_TASK INSTRUCTIONS_. Using the records below, write out again exactly the lines that begin at the line containing "### Feature: Hide" and end at the line containing "### Feature: API for layer source widgets", and no other lines.

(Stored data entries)

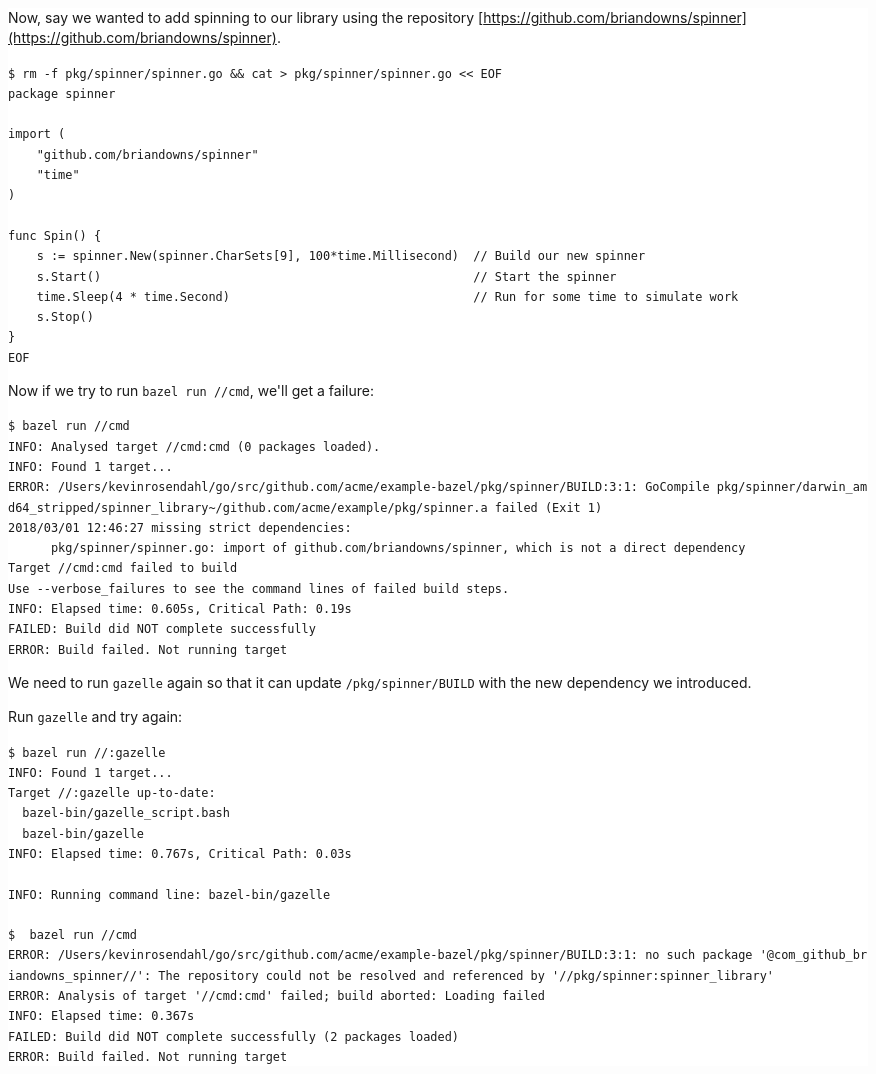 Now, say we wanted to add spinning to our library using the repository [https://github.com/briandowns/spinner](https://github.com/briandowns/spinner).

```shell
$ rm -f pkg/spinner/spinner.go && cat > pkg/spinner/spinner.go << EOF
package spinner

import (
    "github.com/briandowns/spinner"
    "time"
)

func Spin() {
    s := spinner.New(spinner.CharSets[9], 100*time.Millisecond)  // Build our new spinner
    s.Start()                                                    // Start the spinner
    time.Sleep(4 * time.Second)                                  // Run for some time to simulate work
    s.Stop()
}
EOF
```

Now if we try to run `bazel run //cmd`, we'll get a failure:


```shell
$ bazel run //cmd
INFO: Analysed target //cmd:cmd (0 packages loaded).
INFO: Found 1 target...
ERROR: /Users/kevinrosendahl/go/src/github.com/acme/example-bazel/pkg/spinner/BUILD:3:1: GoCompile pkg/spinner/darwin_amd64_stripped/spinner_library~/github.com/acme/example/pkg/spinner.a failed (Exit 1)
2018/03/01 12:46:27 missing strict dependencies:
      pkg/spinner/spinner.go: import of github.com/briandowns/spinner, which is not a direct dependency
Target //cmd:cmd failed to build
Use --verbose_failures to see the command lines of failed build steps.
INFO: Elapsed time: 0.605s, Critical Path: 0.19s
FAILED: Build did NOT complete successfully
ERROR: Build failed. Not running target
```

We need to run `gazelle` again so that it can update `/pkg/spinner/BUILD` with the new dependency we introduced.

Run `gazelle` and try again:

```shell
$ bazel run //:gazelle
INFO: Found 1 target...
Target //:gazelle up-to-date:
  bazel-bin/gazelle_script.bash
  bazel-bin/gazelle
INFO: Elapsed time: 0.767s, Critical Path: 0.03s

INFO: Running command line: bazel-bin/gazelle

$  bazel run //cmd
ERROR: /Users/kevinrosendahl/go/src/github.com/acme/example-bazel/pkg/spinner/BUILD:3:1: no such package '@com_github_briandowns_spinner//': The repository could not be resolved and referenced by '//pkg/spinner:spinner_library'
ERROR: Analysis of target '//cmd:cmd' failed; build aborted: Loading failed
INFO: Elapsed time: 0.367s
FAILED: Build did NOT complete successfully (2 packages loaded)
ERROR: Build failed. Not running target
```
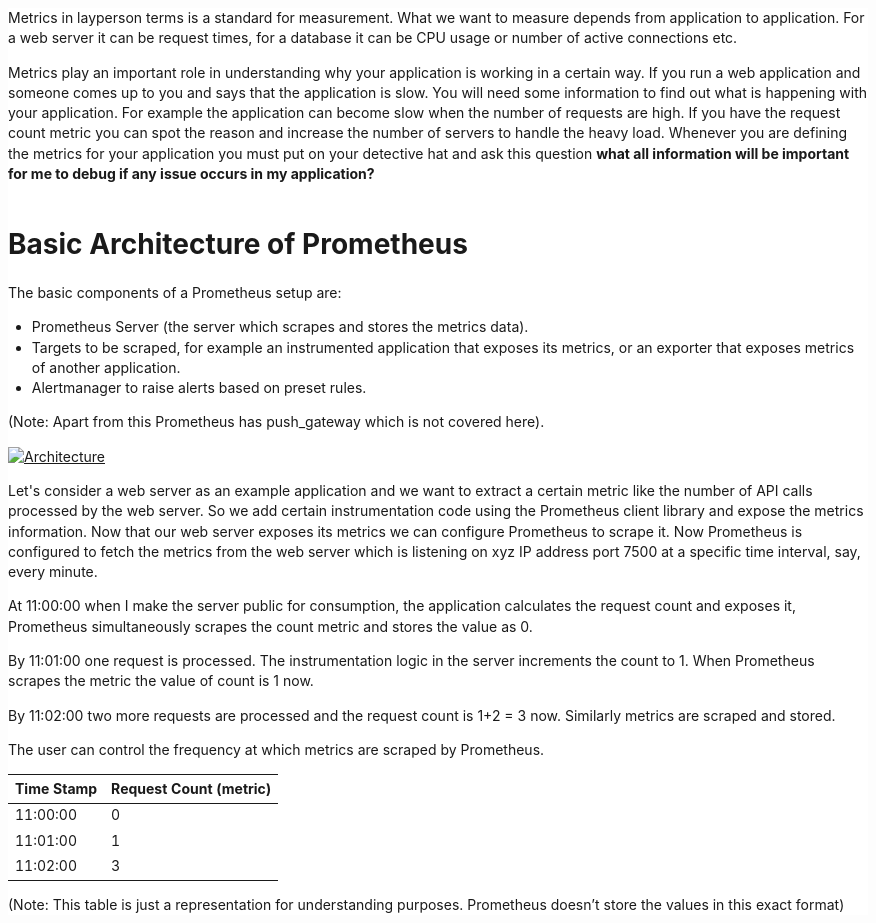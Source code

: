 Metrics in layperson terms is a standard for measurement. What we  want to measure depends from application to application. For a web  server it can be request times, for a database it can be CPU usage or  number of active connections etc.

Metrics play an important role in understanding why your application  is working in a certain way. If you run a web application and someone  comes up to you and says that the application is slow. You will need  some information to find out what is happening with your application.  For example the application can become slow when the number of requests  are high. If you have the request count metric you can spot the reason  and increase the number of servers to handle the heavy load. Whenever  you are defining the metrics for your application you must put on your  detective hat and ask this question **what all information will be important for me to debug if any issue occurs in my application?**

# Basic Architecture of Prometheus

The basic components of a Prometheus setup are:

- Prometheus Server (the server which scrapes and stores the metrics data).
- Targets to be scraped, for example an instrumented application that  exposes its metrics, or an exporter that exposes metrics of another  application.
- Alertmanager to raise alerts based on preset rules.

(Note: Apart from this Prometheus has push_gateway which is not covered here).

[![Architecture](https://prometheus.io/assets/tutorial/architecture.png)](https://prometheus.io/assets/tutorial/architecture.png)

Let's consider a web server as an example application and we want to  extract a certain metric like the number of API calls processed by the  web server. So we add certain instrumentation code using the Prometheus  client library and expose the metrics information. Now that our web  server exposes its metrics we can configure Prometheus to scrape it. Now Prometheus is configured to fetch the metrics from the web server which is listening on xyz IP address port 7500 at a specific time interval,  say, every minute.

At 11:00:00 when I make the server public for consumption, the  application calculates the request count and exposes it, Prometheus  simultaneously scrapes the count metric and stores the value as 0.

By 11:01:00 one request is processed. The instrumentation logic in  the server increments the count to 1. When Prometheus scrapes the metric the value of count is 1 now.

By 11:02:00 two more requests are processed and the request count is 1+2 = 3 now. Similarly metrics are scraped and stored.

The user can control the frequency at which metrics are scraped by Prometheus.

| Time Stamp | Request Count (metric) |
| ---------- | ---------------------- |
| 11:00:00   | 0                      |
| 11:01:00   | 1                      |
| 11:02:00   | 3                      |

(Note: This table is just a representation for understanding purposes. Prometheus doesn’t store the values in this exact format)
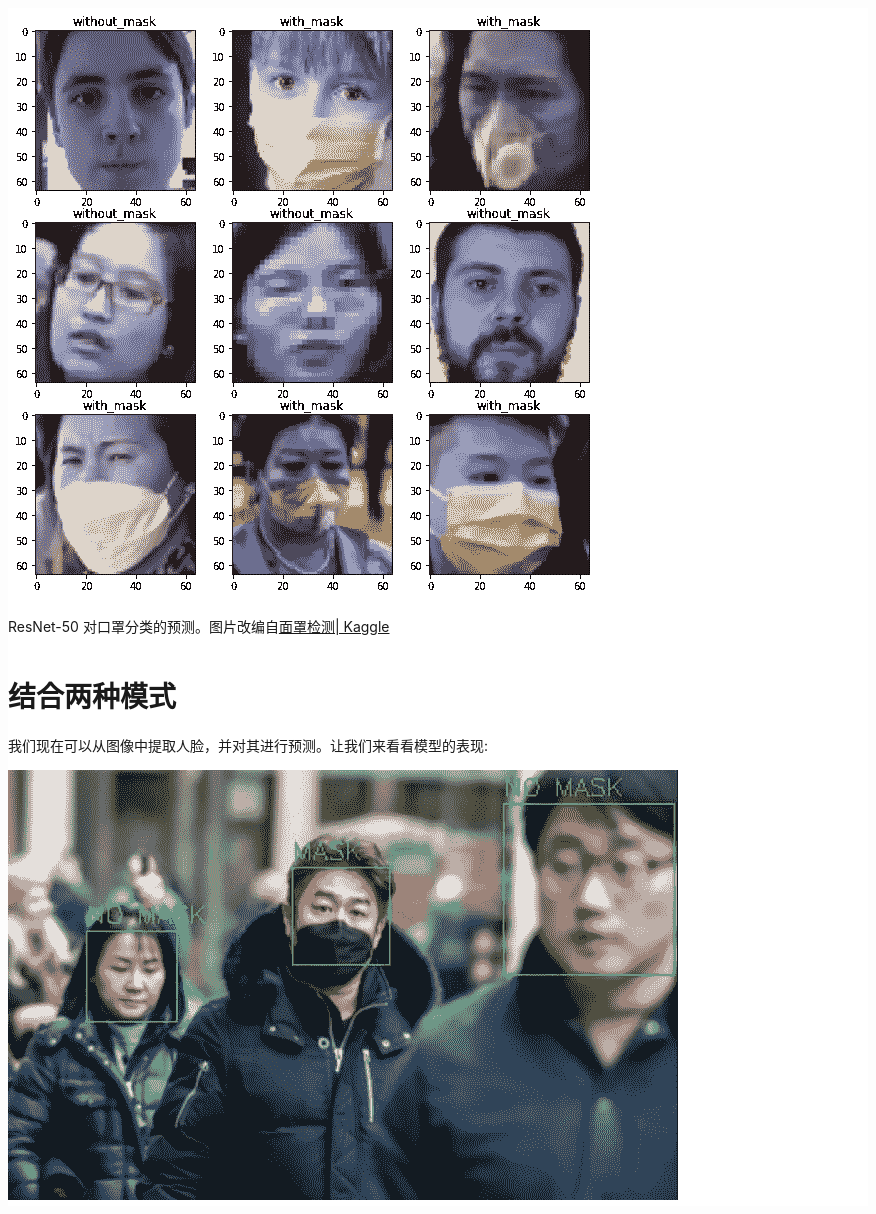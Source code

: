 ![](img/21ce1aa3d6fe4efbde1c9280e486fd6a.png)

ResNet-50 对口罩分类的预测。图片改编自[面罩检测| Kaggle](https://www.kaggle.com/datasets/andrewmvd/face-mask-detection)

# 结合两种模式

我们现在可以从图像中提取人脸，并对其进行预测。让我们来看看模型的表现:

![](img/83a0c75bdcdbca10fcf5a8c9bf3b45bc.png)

* * *

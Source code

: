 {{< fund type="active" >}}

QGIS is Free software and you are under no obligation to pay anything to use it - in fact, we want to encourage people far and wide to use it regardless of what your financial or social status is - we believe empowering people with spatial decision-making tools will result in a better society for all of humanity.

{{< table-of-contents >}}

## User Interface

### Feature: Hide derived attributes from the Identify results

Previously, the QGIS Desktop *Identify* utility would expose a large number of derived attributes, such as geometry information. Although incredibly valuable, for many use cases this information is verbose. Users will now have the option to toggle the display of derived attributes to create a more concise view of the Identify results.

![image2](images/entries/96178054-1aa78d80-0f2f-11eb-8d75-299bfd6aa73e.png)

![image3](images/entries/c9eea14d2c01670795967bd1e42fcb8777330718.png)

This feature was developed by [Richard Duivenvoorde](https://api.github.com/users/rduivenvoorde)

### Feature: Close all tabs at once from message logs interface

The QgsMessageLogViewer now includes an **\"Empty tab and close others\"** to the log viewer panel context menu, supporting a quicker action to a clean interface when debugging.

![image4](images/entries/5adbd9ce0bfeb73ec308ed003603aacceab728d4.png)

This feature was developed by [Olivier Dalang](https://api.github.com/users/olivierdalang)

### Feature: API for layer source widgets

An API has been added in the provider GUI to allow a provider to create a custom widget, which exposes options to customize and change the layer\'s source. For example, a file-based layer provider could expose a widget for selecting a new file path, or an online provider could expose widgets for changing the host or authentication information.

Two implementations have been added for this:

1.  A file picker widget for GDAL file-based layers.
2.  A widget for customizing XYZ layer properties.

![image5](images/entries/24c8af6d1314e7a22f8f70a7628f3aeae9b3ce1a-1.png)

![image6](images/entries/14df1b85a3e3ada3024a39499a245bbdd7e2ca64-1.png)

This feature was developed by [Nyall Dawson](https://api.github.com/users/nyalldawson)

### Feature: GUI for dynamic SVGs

_WRITTEN RESPONSE_.
### Feature: Hide derived attributes from the Identify results

Previously, the QGIS Desktop *Identify* utility would expose a large number of derived attributes, such as geometry information. Although incredibly valuable, for many use cases this information is verbose. Users will now have the option to toggle the display of derived attributes to create a more concise view of the Identify results.

![image2](images/entries/96178054-1aa78d80-0f2f-11eb-8d75-299bfd6aa73e.png)

![image3](images/entries/c9eea14d2c01670795967bd1e42fcb8777330718.png)

This feature was developed by [Richard Duivenvoorde](https://api.github.com/users/rduivenvoorde)

### Feature: Close all tabs at once from message logs interface

The QgsMessageLogViewer now includes an **\"Empty tab and close others\"** to the log viewer panel context menu, supporting a quicker action to a clean interface when debugging.

![image4](images/entries/5adbd9ce0bfeb73ec308ed003603aacceab728d4.png)

This feature was developed by [Olivier Dalang](https://api.github.com/users/olivierdalang)

### Feature: API for layer source widgets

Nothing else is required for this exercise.